No meu caso, o que aconteceu é que até agora sempre o fiz em publicações e conferências acadêmicas, e pela primeira vez proponho fazê-lo com um público mais amplo. Quanto a uma segunda pergunta, no século seguinte ao colapso da União Soviética, pergunto-me se o Marx de que estamos falando ainda tem influência, e se sim, tem? Existem vários Marxes, assim como houve e há vários marxismos. Muitos de seus livros foram publicados apenas no século XX, e alguns dos mais conhecidos são polêmicas com outros socialistas, já que, em vida, não lhe foi concedida a canonização que recebeu após sua morte. Outros também são coautores de seu amigo e benfeitor, Engels. Sua obra inclui escritos rigorosos e panfletários, e ele escreveu em mais de um idioma. Há textos teóricos, análises extremamente detalhadas e outros muito gerais. Além disso, muitos de seus artigos e colunas em jornais, alguns deles regulares, foram escritos por sua filha Jenny, uma de suas três filhas, que, como as outras duas, desempenhou um papel significativo na disseminação de suas ideias, um papel nem sempre reconhecido na história do marxismo. Outros quatro morreram na infância.

Marx era essencialmente um crítico da sociedade em que viveu e, ao contrário da crença popular, esta obra abundante tem poucas referências a como ele entende que a futura sociedade socialista será especificamente, não mais do que três de qualquer relevância, e menos ainda, exceto por slogans proféticos, comunismo, tão verdadeiro é o acima, que quando se torna política de Estado, o leninismo é adicionado após um hífen.

Não existe uma definição sociologicamente precisa de classe social, embora esta seja frequentemente confundida com a importância atribuída ao proletariado como portador da história. Portanto, diante de sua importância decrescente, as novas gerações transferiram esse papel para outros portadores. Mao o encontrou no campesinato, e no progressismo atual, caracterizado pela "interseccionalidade da identidade", muitos o encontram em grupos indígenas, em diversos gêneros e cores raciais.

Tive que estudá-lo em vários países, principalmente em programas formais, embora minha experiência em um Diploma Internacional em Planejamento na Universidade de Varsóvia tenha sido notável.
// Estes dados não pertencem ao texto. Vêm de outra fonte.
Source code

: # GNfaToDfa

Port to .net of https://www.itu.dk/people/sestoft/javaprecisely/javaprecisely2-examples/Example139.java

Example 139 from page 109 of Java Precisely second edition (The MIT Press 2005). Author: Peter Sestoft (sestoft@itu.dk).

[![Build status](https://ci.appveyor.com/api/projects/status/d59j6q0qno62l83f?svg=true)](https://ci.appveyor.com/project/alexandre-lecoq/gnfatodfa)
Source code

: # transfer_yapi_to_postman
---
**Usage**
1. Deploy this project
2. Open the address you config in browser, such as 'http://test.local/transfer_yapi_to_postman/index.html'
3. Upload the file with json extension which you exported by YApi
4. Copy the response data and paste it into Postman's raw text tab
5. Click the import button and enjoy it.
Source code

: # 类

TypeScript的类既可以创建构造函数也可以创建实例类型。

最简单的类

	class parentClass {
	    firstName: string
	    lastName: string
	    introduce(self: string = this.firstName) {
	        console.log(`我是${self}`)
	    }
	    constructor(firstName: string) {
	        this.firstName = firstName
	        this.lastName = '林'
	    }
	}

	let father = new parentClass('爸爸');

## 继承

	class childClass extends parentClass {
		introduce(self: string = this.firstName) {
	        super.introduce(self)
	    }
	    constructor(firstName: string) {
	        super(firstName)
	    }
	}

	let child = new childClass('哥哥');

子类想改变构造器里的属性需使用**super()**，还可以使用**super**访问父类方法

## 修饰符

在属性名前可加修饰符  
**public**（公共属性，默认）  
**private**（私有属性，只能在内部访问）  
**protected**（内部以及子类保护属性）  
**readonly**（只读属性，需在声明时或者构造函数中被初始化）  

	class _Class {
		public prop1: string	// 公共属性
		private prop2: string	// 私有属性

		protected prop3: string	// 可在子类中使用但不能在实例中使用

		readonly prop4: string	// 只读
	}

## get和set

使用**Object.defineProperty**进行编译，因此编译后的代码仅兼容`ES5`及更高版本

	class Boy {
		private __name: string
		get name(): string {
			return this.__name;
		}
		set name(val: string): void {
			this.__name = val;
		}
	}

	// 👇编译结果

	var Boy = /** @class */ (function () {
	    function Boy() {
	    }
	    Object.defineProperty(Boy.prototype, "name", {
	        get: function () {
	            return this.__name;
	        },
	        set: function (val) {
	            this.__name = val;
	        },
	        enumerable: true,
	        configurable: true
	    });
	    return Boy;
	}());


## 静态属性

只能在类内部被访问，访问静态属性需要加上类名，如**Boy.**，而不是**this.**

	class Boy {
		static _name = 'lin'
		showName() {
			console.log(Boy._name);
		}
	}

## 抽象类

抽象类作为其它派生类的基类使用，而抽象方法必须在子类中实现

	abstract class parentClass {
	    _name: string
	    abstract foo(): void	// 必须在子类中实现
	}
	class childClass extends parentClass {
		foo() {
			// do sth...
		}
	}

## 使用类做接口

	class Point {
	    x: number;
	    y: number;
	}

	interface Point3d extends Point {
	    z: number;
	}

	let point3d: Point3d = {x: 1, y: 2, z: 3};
Talvez não seja surpresa que, nos anos que antecederam o surgimento do Lech Walesa e do sindicato Solidariedade, como um testemunho dos tempos em que vivíamos, apenas um dos professores se identificasse como tal, e os outros eram liberais que proclamavam as vantagens do capitalismo. Foi uma grande mudança em relação ao que vivenciei depois de me formar em Direito, quando me matriculei em um programa de mestrado latino-americano em Economia, que não concluí, e onde havia disciplinas separadas para cada volume de O Capital.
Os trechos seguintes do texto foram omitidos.